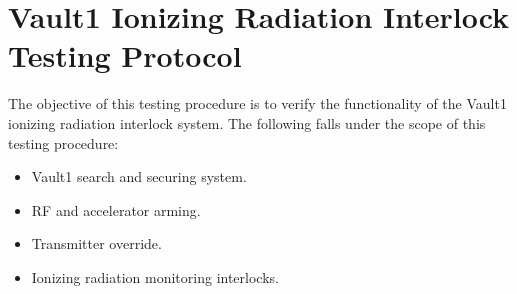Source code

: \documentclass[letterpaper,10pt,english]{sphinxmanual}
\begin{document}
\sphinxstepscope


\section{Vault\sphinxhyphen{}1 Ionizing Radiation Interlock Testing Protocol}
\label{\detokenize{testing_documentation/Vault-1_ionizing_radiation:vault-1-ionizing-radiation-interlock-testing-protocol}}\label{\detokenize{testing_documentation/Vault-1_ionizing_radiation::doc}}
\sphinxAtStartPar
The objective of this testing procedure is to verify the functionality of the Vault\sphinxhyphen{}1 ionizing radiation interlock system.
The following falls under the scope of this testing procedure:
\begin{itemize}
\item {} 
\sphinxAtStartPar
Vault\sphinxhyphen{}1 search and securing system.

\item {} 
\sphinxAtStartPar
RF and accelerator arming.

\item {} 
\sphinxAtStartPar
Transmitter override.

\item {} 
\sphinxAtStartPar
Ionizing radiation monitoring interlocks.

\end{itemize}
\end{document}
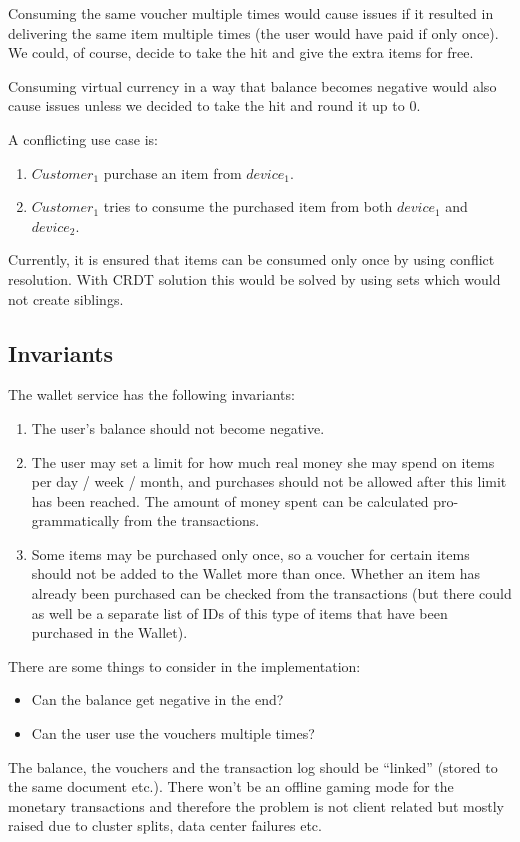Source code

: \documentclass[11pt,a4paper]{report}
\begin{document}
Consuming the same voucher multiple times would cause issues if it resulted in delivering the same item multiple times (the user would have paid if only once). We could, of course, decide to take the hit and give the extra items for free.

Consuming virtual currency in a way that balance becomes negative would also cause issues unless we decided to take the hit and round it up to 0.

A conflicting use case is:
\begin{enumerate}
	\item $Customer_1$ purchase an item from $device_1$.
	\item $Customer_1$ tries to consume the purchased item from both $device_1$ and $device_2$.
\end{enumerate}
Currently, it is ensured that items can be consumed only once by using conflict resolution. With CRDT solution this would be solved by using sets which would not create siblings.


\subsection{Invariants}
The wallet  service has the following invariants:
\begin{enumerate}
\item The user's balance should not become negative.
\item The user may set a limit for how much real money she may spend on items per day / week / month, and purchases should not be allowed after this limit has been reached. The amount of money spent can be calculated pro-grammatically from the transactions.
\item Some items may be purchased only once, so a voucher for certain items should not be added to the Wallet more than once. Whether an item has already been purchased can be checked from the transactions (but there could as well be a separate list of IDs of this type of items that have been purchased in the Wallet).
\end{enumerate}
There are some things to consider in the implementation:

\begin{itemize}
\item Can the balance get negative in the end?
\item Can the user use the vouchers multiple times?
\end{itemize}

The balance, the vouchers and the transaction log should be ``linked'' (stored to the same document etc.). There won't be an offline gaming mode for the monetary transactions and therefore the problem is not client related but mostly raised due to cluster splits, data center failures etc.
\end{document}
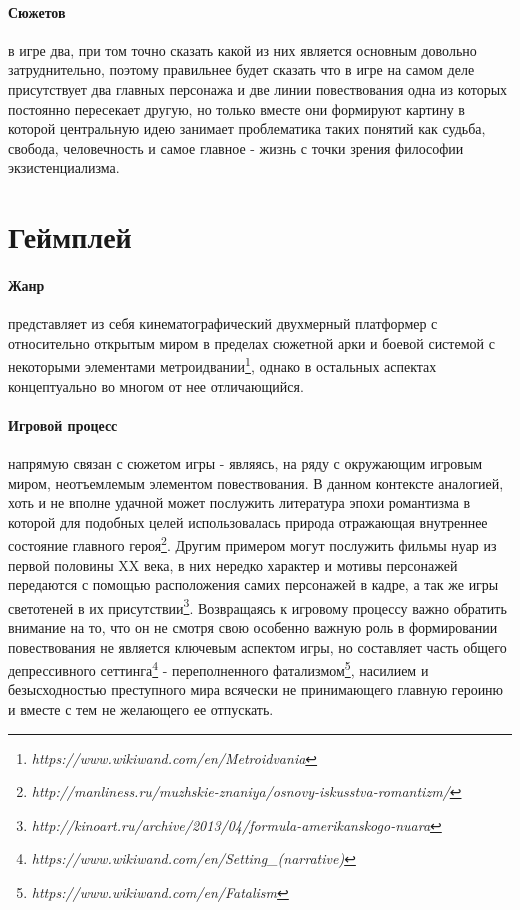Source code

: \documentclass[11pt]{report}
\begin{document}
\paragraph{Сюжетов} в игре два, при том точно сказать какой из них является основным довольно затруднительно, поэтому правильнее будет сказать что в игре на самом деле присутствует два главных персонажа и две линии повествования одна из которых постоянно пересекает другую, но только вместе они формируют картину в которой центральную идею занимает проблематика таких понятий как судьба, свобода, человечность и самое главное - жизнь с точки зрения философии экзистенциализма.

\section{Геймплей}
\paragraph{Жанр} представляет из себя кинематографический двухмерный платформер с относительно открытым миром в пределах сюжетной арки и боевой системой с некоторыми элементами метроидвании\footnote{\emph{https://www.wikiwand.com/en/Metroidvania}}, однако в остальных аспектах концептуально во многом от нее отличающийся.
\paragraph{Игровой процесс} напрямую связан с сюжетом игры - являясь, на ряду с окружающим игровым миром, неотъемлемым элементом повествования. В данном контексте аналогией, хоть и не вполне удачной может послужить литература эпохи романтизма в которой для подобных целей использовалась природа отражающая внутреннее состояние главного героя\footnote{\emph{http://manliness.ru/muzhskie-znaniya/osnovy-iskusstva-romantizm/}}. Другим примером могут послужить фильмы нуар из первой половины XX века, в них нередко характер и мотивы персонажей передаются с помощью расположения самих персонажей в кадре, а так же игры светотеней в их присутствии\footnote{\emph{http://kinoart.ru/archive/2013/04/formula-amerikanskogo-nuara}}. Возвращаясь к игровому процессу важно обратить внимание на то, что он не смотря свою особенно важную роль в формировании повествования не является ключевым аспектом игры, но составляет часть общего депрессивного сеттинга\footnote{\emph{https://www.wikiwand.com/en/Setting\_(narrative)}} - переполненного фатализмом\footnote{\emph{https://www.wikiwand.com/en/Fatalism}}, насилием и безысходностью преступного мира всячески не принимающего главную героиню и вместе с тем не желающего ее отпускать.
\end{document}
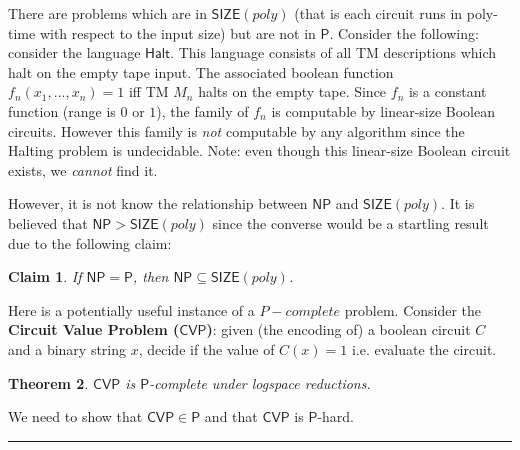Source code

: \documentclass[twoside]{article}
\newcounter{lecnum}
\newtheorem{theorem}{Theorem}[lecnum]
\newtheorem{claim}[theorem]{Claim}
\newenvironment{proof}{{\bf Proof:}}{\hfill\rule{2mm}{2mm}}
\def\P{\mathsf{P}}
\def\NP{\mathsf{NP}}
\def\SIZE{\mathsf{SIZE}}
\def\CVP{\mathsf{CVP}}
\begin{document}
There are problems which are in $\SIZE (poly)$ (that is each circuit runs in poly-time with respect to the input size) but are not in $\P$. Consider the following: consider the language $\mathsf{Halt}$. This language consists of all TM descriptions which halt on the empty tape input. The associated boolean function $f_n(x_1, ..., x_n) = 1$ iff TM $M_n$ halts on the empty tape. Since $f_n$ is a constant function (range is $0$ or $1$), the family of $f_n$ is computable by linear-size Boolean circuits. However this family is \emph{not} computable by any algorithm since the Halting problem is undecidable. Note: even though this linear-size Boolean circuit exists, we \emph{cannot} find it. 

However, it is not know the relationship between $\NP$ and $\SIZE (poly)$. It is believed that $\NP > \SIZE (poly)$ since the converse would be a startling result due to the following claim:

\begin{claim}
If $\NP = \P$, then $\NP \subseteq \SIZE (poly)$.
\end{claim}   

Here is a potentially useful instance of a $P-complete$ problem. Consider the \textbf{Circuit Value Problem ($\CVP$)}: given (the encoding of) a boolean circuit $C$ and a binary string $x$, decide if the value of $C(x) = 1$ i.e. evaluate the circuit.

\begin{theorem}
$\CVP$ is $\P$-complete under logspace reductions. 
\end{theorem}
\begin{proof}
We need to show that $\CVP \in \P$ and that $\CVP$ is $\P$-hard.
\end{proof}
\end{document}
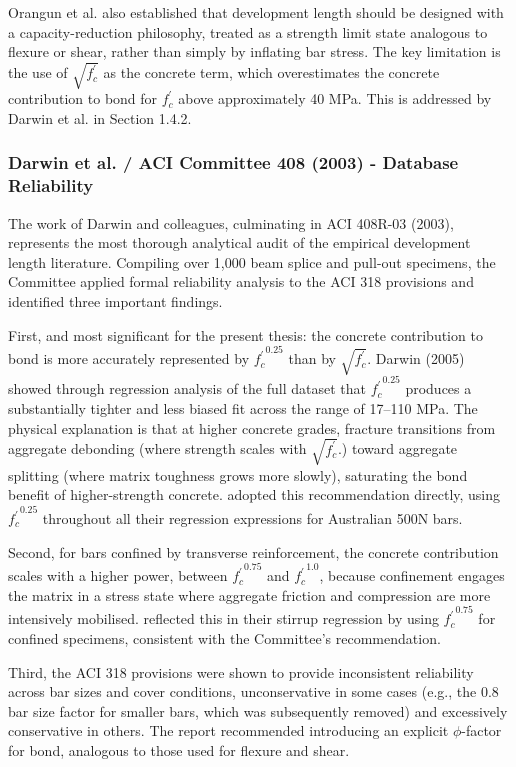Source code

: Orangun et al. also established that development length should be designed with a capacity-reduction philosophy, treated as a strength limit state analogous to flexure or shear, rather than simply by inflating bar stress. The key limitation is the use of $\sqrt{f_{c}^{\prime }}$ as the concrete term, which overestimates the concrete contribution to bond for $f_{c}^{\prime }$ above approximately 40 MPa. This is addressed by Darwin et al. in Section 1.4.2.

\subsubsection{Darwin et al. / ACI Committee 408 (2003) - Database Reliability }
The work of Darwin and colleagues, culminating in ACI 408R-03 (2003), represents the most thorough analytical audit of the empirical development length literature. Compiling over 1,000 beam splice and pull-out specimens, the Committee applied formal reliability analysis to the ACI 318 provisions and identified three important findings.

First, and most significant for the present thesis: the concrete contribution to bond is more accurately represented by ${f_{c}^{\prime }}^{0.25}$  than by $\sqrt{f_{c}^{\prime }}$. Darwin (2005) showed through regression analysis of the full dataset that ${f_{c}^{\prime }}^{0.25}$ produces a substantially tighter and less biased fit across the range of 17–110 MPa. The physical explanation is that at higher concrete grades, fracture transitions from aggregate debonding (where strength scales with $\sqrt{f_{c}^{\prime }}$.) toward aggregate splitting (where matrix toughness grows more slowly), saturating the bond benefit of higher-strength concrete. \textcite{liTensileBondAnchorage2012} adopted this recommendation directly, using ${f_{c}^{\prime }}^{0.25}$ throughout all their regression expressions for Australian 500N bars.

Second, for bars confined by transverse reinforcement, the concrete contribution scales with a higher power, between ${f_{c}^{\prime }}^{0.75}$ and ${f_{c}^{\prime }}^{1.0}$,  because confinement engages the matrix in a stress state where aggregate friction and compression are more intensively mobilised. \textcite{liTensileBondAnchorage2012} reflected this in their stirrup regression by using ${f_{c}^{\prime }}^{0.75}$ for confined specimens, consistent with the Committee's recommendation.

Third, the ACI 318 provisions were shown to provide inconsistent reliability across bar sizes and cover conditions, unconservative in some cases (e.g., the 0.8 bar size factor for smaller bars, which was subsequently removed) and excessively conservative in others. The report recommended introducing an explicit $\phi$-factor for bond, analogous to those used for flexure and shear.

____

WHAT IS NEEDED:
Each line above that contains the word "lecnum" should be returned.

SOLUTION:
\newcounter{lecnum}
\newtheorem{theorem}{Theorem}[lecnum]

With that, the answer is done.